Tyrannical Virginia Gun Law Kept DC Shooter From Buying AR-15
As everyone knows, restrictions on firearms sales are tyrannical and don't do any good anyway -- if someone can't buy a gun, they'll buy a knife and kill with it anyway, right? Just look at the case of Washington Navy Yard shooter Aaron Alexis, who wasunable to purchase the AR-15 he wanted last week because Virginia law "prohibits the sale of such weapons to out-of-state buyers." Instead, he bought "a law-enforcement-style shotgun -- an 870 Remington pump-action" -- which he used in his deadly rampage Monday. So gun restrictions never work, unless maybe you consider the number of people Alexis could have killed with a semiautomatic rifle with a high-capacity magazine.

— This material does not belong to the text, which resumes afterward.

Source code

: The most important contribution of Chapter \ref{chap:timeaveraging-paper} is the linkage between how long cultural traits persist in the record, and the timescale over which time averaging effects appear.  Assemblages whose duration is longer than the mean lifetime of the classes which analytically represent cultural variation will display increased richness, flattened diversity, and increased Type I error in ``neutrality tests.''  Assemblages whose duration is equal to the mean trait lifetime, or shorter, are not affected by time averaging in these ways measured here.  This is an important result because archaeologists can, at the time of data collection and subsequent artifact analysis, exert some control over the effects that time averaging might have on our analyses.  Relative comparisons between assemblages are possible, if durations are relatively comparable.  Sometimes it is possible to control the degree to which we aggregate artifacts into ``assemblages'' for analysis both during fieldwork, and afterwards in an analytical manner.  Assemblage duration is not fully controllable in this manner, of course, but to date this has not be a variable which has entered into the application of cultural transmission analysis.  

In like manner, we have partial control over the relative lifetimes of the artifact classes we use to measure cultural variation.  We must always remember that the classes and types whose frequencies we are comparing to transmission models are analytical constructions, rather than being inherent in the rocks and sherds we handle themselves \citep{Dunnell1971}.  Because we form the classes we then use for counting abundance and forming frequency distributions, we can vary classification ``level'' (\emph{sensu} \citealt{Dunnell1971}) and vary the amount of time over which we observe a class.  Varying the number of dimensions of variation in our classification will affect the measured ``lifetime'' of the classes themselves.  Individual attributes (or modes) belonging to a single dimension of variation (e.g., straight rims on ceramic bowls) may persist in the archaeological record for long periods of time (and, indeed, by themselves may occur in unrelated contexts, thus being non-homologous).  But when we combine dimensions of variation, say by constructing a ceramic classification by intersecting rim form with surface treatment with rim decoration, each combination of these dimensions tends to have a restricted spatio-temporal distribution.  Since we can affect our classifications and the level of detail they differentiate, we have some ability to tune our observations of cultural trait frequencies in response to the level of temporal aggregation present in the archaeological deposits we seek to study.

Yr Wonkette has no doubt that the National Rifle Association will respond to this news by calling for an end to Virginia's tyrannical restriction on the rights of would-be mass killers. After all, just because someone's not from Virginia, that's no reason to deny them the same God-given right to spray lead at a high rate of fire.

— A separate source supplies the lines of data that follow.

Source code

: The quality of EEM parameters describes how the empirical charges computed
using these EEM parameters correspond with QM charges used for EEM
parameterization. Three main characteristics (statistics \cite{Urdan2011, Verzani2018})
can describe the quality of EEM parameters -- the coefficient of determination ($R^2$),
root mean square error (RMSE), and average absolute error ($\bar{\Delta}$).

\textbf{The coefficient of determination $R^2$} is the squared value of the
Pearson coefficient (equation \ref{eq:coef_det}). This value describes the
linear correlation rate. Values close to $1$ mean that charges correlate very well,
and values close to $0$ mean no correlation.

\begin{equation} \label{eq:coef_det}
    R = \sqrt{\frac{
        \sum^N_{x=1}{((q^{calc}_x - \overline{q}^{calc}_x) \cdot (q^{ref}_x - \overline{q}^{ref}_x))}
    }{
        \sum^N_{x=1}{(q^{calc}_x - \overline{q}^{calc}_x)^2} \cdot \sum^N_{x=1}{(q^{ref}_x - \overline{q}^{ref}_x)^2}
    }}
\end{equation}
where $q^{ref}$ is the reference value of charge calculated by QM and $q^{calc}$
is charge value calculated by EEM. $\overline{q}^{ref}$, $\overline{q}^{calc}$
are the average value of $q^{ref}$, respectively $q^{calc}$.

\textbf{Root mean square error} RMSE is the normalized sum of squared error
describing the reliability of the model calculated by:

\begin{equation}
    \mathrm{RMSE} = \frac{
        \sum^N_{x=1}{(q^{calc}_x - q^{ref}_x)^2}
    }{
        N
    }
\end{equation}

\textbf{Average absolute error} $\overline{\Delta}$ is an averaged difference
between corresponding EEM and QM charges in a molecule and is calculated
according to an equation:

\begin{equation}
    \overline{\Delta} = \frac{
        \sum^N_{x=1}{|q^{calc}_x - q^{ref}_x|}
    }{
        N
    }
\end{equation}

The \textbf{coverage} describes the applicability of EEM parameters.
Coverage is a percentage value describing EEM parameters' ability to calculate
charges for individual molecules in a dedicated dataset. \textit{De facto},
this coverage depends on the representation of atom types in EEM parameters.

According to the New York Times, Alexis
perched himself above an atrium where he fired down on people who had been eating breakfast, officials said, adding that he used shotgun shells that had roughly a dozen large ball-bearing-like shots in them, increasing their lethal nature.
“When he discharged, the pieces of lead would spread the farther they went,” the one official said. “It is similar to weapons used in bird shooting but on a more serious scale. These were not bullets but many small pieces of lead flying through the air.”

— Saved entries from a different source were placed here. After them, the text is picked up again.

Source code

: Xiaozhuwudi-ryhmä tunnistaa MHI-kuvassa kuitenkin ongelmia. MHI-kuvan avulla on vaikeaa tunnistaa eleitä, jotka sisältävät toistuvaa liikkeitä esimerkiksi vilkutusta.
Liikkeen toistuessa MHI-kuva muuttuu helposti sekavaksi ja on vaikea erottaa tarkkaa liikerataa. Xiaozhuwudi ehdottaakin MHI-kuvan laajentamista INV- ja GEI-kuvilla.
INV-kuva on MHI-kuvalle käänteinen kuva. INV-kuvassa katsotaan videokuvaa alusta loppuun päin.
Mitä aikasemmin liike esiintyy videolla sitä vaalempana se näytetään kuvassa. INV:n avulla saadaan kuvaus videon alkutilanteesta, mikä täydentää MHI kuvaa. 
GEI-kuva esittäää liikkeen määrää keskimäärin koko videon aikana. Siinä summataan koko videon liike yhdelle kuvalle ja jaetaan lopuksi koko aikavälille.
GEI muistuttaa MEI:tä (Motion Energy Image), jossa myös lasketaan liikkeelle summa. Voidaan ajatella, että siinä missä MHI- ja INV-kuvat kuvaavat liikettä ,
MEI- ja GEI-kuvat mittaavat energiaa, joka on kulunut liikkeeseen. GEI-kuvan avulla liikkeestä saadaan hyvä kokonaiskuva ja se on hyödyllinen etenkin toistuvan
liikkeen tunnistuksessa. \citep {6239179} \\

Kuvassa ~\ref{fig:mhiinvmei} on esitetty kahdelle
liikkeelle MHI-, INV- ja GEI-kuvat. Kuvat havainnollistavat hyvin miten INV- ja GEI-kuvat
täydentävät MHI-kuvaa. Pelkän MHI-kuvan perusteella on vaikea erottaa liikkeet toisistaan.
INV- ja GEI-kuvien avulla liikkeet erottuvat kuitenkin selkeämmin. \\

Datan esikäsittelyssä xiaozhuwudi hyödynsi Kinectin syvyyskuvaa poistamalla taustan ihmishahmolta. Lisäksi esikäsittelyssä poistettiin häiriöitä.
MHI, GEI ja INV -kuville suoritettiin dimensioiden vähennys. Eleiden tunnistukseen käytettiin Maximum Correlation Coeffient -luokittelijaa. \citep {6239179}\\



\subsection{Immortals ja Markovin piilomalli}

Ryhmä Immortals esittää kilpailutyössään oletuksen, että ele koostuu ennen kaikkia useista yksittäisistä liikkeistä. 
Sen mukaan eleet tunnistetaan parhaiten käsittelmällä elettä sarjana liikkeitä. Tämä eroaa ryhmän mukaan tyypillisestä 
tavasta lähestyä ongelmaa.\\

It's probably worth noting that Alexis had to pump the shotgun each time he fired, and that the Remington has a standard seven-round magazine. An AR-15, on the other hand, fires a round with each pull of the trigger, with a rate of fire much faster than a shotgun's, and typical magazines hold 20 to 30 rounds, although higher-capacity magazines -- 60 to 100 rounds -- are also popular. In the Newtown massacre, Adam Lanza managed to fire 155 rounds in under five minutes.
There's no way to say definitively that Alexis would have killed more people with an AR-15 he wanted than with the shotgun he had to settle for, but it seems likely at the very least.
So yes, Virginia, through the dumb luck of restricting who could buy a semiautomatic rifle, it's probable that a few more people walked away alive Monday.
Now let's return to our regularly scheduled discussion of how gun control never works.